TASK DESCRIPTION: Your answer should be an exact copy of all the entries, free of pictures.

### EXTRACTED DATA ###

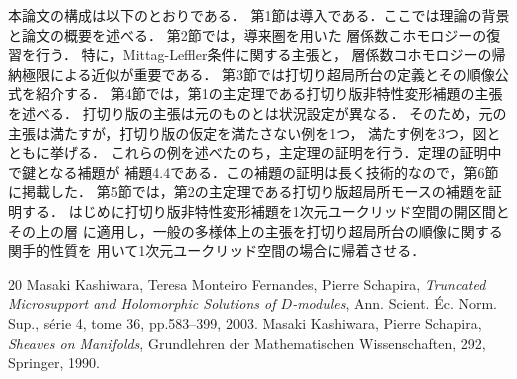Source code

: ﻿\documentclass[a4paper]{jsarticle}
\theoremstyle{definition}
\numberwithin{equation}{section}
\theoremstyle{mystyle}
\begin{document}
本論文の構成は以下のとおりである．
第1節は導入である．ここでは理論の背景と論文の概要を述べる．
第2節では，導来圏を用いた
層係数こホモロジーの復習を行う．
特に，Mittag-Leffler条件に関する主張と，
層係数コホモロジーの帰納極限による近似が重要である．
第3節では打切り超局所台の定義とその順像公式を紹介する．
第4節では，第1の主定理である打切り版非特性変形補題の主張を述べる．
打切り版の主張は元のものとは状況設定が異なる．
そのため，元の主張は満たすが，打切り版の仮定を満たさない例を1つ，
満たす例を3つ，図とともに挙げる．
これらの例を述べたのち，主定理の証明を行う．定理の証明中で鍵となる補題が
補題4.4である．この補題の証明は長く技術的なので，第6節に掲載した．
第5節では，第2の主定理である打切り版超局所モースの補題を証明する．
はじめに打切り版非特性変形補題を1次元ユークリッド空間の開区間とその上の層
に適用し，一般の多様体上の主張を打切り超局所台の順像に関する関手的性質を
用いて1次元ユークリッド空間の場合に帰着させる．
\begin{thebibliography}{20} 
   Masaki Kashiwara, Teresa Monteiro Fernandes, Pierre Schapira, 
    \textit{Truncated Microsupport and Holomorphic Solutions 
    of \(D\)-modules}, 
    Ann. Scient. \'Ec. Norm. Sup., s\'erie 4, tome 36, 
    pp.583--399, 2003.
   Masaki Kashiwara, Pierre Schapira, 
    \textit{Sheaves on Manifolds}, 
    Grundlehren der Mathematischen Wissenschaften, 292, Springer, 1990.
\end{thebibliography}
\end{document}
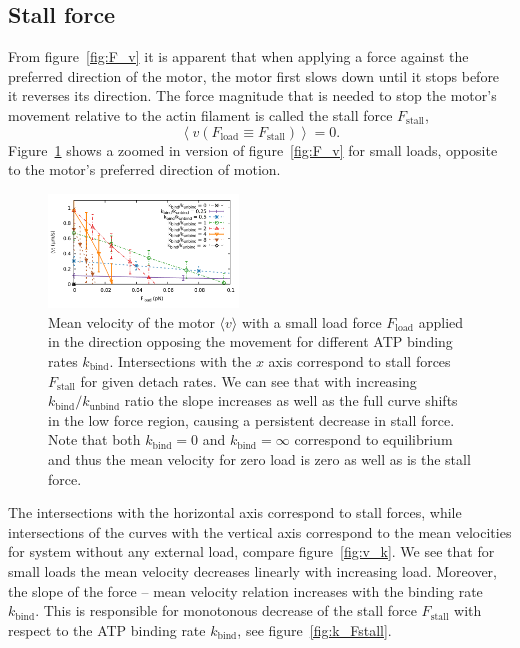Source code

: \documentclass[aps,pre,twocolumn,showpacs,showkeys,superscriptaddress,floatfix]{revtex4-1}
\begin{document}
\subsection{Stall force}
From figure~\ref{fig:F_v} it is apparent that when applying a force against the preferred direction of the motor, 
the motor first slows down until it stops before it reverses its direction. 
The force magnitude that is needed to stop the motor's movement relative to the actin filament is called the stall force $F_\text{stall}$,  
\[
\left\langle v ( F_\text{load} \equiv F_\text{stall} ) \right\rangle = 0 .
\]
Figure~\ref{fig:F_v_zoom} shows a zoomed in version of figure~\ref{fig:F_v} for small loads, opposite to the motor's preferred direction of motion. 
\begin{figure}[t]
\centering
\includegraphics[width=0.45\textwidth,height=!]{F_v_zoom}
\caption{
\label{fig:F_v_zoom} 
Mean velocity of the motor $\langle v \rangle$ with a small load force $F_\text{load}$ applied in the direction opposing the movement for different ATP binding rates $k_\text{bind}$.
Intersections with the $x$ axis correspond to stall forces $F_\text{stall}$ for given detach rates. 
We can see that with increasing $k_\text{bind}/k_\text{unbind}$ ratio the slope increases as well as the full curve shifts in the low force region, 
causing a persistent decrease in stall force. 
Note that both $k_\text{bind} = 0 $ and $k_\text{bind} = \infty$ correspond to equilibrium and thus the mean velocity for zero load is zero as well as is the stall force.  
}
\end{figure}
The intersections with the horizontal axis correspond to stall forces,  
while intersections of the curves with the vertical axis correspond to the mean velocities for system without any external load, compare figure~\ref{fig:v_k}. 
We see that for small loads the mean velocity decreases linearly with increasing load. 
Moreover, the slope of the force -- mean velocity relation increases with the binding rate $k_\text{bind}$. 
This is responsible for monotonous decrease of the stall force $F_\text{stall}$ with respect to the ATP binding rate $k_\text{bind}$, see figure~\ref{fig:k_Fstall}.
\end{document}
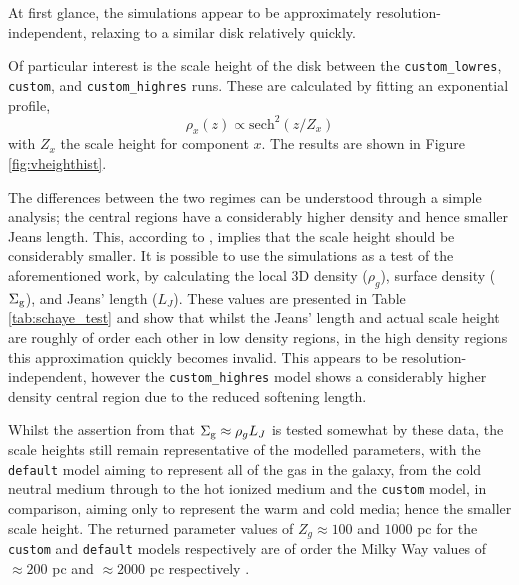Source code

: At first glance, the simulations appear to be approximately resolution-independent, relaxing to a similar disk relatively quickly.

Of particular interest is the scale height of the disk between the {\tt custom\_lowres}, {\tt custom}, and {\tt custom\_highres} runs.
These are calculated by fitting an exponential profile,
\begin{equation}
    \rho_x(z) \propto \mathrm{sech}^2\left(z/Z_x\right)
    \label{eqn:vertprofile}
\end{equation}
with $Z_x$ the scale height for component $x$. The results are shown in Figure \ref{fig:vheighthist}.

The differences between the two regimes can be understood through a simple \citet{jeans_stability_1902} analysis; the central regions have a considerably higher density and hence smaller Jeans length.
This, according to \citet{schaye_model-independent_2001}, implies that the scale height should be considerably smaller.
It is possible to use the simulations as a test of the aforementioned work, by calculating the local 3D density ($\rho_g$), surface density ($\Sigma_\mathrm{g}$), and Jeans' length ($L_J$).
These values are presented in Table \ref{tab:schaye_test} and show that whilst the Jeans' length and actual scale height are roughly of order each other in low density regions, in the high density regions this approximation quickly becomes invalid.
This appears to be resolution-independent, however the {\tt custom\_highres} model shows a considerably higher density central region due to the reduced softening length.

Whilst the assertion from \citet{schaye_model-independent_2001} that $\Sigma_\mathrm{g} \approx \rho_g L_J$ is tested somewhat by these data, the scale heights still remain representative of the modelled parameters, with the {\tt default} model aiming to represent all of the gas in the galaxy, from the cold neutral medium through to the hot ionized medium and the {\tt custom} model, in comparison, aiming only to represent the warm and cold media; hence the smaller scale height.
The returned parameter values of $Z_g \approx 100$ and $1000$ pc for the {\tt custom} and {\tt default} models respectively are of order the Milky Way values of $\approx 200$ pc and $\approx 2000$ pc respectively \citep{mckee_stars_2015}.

###

ANSWER AREA:
Source code

: ﻿\documentclass[a4paper]{jsarticle}
\theoremstyle{definition}
\numberwithin{equation}{section}
\theoremstyle{mystyle}
\begin{document}
本論文の構成は以下のとおりである．
第1節は導入である．ここでは理論の背景と論文の概要を述べる．
第2節では，導来圏を用いた
層係数こホモロジーの復習を行う．
特に，Mittag-Leffler条件に関する主張と，
層係数コホモロジーの帰納極限による近似が重要である．
第3節では打切り超局所台の定義とその順像公式を紹介する．
第4節では，第1の主定理である打切り版非特性変形補題の主張を述べる．
打切り版の主張は元のものとは状況設定が異なる．
そのため，元の主張は満たすが，打切り版の仮定を満たさない例を1つ，
満たす例を3つ，図とともに挙げる．
これらの例を述べたのち，主定理の証明を行う．定理の証明中で鍵となる補題が
補題4.4である．この補題の証明は長く技術的なので，第6節に掲載した．
第5節では，第2の主定理である打切り版超局所モースの補題を証明する．
はじめに打切り版非特性変形補題を1次元ユークリッド空間の開区間とその上の層
に適用し，一般の多様体上の主張を打切り超局所台の順像に関する関手的性質を
用いて1次元ユークリッド空間の場合に帰着させる．
\begin{thebibliography}{20} 
   Masaki Kashiwara, Teresa Monteiro Fernandes, Pierre Schapira, 
    \textit{Truncated Microsupport and Holomorphic Solutions 
    of \(D\)-modules}, 
    Ann. Scient. \'Ec. Norm. Sup., s\'erie 4, tome 36, 
    pp.583--399, 2003.
   Masaki Kashiwara, Pierre Schapira, 
    \textit{Sheaves on Manifolds}, 
    Grundlehren der Mathematischen Wissenschaften, 292, Springer, 1990.
\end{thebibliography}
\end{document}
Source code

: \documentclass[aps,pre,twocolumn,showpacs,showkeys,superscriptaddress,floatfix]{revtex4-1}
\begin{document}
\subsection{Stall force}
From figure~\ref{fig:F_v} it is apparent that when applying a force against the preferred direction of the motor, 
the motor first slows down until it stops before it reverses its direction. 
The force magnitude that is needed to stop the motor's movement relative to the actin filament is called the stall force $F_\text{stall}$,  
\[
\left\langle v ( F_\text{load} \equiv F_\text{stall} ) \right\rangle = 0 .
\]
Figure~\ref{fig:F_v_zoom} shows a zoomed in version of figure~\ref{fig:F_v} for small loads, opposite to the motor's preferred direction of motion. 
\begin{figure}[t]
\centering
\includegraphics[width=0.45\textwidth,height=!]{F_v_zoom}
\caption{
\label{fig:F_v_zoom} 
Mean velocity of the motor $\langle v \rangle$ with a small load force $F_\text{load}$ applied in the direction opposing the movement for different ATP binding rates $k_\text{bind}$.
Intersections with the $x$ axis correspond to stall forces $F_\text{stall}$ for given detach rates. 
We can see that with increasing $k_\text{bind}/k_\text{unbind}$ ratio the slope increases as well as the full curve shifts in the low force region, 
causing a persistent decrease in stall force. 
Note that both $k_\text{bind} = 0 $ and $k_\text{bind} = \infty$ correspond to equilibrium and thus the mean velocity for zero load is zero as well as is the stall force.  
}
\end{figure}
The intersections with the horizontal axis correspond to stall forces,  
while intersections of the curves with the vertical axis correspond to the mean velocities for system without any external load, compare figure~\ref{fig:v_k}. 
We see that for small loads the mean velocity decreases linearly with increasing load. 
Moreover, the slope of the force -- mean velocity relation increases with the binding rate $k_\text{bind}$. 
This is responsible for monotonous decrease of the stall force $F_\text{stall}$ with respect to the ATP binding rate $k_\text{bind}$, see figure~\ref{fig:k_Fstall}.
\end{document}
Source code

: At first glance, the simulations appear to be approximately resolution-independent, relaxing to a similar disk relatively quickly.

Of particular interest is the scale height of the disk between the {\tt custom\_lowres}, {\tt custom}, and {\tt custom\_highres} runs.
These are calculated by fitting an exponential profile,
\begin{equation}
    \rho_x(z) \propto \mathrm{sech}^2\left(z/Z_x\right)
    \label{eqn:vertprofile}
\end{equation}
with $Z_x$ the scale height for component $x$. The results are shown in Figure \ref{fig:vheighthist}.

The differences between the two regimes can be understood through a simple \citet{jeans_stability_1902} analysis; the central regions have a considerably higher density and hence smaller Jeans length.
This, according to \citet{schaye_model-independent_2001}, implies that the scale height should be considerably smaller.
It is possible to use the simulations as a test of the aforementioned work, by calculating the local 3D density ($\rho_g$), surface density ($\Sigma_\mathrm{g}$), and Jeans' length ($L_J$).
These values are presented in Table \ref{tab:schaye_test} and show that whilst the Jeans' length and actual scale height are roughly of order each other in low density regions, in the high density regions this approximation quickly becomes invalid.
This appears to be resolution-independent, however the {\tt custom\_highres} model shows a considerably higher density central region due to the reduced softening length.

Whilst the assertion from \citet{schaye_model-independent_2001} that $\Sigma_\mathrm{g} \approx \rho_g L_J$ is tested somewhat by these data, the scale heights still remain representative of the modelled parameters, with the {\tt default} model aiming to represent all of the gas in the galaxy, from the cold neutral medium through to the hot ionized medium and the {\tt custom} model, in comparison, aiming only to represent the warm and cold media; hence the smaller scale height.
The returned parameter values of $Z_g \approx 100$ and $1000$ pc for the {\tt custom} and {\tt default} models respectively are of order the Milky Way values of $\approx 200$ pc and $\approx 2000$ pc respectively \citep{mckee_stars_2015}.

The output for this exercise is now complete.